Several anticancer agents cause a side effect known as peripheral neuropathy that can permanently diminish
patient’s functional ability and quality of life. Since there are no effective strategies to prevent or treat
peripheral neuropathy, clinical practice guidelines recommend withholding or dose-reducing chemotherapy,
which reduces patient survival. Clinical and lifestyle factors do not adequately predict risk of taxane-induced
peripheral neuropathy (TIPN). Therefore, there is a critical need to validate clinically useful and mechanistically
informative predictive TIPN biomarkers in order to develop effective TIPN prevention strategies that improve
taxane treatment outcomes. Dysregulation of nutrients including vitamin D, histidine, and sphingomyelin, and
variants in genes linked to hereditary neuropathy conditions, have been identified as candidate biomarkers of
TIPN. Confirming these biomarker candidates as predictors of TIPN risk requires a large cohort of taxane-
treated patients with biospecimens and detailed TIPN data. The overarching objective of this proposal is to
identify clinically-useful and mechanistically-informative TIPN biomarkers and develop an Integrated TIPN Risk
Prediction Model that can predict an individual patient’s TIPN risk. We will extend the value of SWOG 1714
(S1714), which is a large (n=1,336) NCI-funded prospective clinical study that collected biospecimens and
detailed TIPN data to create a Clinical TIPN Prediction Model. Our central hypothesis is that our physiologic
(e.g., vitamin D, histidine, sphingomyelin) and genetic (e.g., EPHA5) biomarker candidates are predictive TIPN
biomarkers and will enrich the Clinical TIPN Prediction Model. We will conduct targeted and comprehensive
“omics” analyses of S1714 biospecimens to validate clinically useful and mechanistically informative predictive
TIPN biomarkers and develop an Integrated TIPN Risk Prediction Model to complete the following specific
aims: Aim 1: Assess the predictive value of key nutrients and lipids on TIPN risk. Aim 2: Determine
genetic features that contribute to TIPN risk. Aim 3: Develop an Integrated TIPN Prediction Model. The
primary expected outcomes of this research are the: 1) confirmation of clinically useful predictive TIPN
biomarkers, 2) generation of new knowledge of the mechanistic processes that contribute to TIPN, and 3)

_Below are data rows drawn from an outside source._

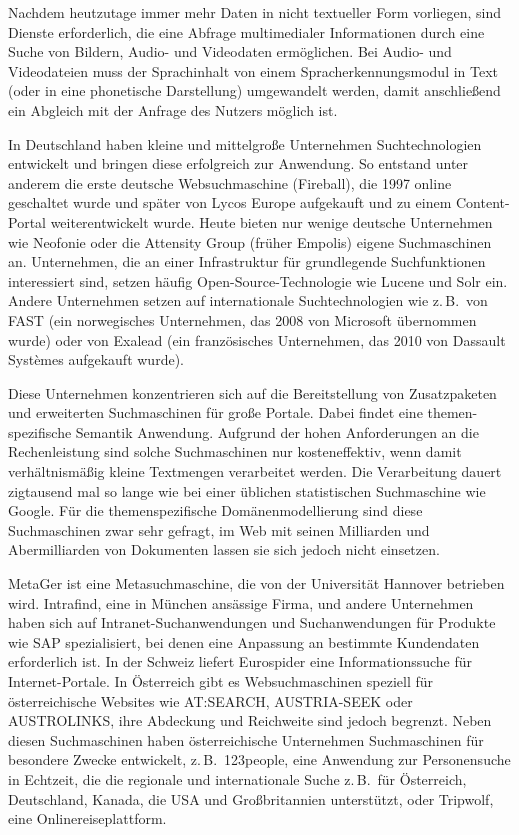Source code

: \documentclass[]{../../metanetpaper}
\begin{document}
\begin{multicols}{2}
Nachdem heutzutage immer mehr Daten in nicht textueller Form vorliegen, sind Dienste erforderlich, die eine Abfrage multimedialer Informationen durch eine Suche von Bildern, Audio- und Videodaten ermöglichen. Bei Audio- und Videodateien muss der Sprachinhalt von einem Spracherkennungsmodul in Text (oder in eine phonetische Darstellung) umgewandelt werden, damit anschließend ein Abgleich mit der Anfrage des Nutzers möglich ist.

In Deutschland haben kleine und mittelgroße Unternehmen Suchtechnologien entwickelt und bringen diese erfolgreich zur Anwendung. So entstand unter anderem die erste deutsche Websuchmaschine (Fireball), die 1997 online geschaltet wurde und später von Lycos Europe aufgekauft und zu einem Con\-tent-Por\-tal weiterentwickelt wurde. Heute bieten nur wenige deutsche Unternehmen wie Neofonie oder die Attensity Group (früher Empolis) eigene Suchmaschinen an. Unternehmen, die an einer Infrastruktur für grundlegende Suchfunktionen interessiert sind, setzen häufig Open-Source-Tech\-no\-lo\-gie wie Lucene und Solr ein. Andere Unternehmen setzen auf internationale Suchtechnologien wie z.\,B.~von FAST (ein norwegisches Unternehmen, das 2008 von Microsoft übernommen wurde) oder von Exalead (ein französisches Unternehmen, das 2010 von Dassault Systèmes aufgekauft wurde).

Diese Unternehmen konzentrieren sich auf die Bereitstellung von Zusatzpaketen und erweiterten Suchmaschinen für große Portale. Dabei findet eine the\-men-spe\-zi\-fische Semantik Anwendung. Aufgrund der hohen Anforderungen an die Rechenleistung sind solche Suchmaschinen nur kosteneffektiv, wenn damit verhältnismäßig kleine Textmengen verarbeitet werden. Die Verarbeitung dauert zigtausend mal so lange wie bei einer üblichen statistischen Suchmaschine wie Google. Für die themenspezifische Domänenmodellierung sind diese Suchmaschinen zwar sehr gefragt, im Web mit seinen Milliarden und Abermilliarden von Dokumenten lassen sie sich jedoch nicht einsetzen.

MetaGer ist eine Metasuchmaschine, die von der Universität Hannover betrieben wird. Intrafind, eine in München ansässige Firma, und andere Unternehmen haben sich auf In\-tra\-net-Such\-an\-wen\-dungen und Suchanwendungen für Produkte wie SAP spezialisiert, bei denen eine Anpassung an bestimmte Kundendaten erforderlich ist. In der Schweiz liefert Eurospider eine Informationssuche für In\-ter\-net-Por\-tale. In Österreich gibt es Websuchmaschinen speziell für österreichische Websites wie AT:SEARCH, AUSTRIA-SEEK oder AUSTROLINKS, ihre Abdeckung und Reichweite sind jedoch begrenzt. Neben diesen Suchmaschinen haben österreichische Unternehmen Suchmaschinen für besondere Zwecke entwickelt, z.\,B.~123people, eine Anwendung zur Personensuche in Echtzeit, die die regionale und internationale Suche z.\,B.~für Österreich, Deutschland, Kanada, die USA und Großbritannien unterstützt, oder Tripwolf, eine Onlinereiseplattform.
  

\end{multicols}
\end{document}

creation of an Integrated TIPN Prediction Model. These outcomes will provide critical insight to develop novel
agents and biomarker-informed treatment strategies that the study team can test in prospective clinical trials to
prevent TIPN. If successful, these strategies could be translated into clinical practice to prevent TIPN and
improve long-term clinical outcomes in the nearly one million patients with cancer who receive taxane
treatment each year in the United States.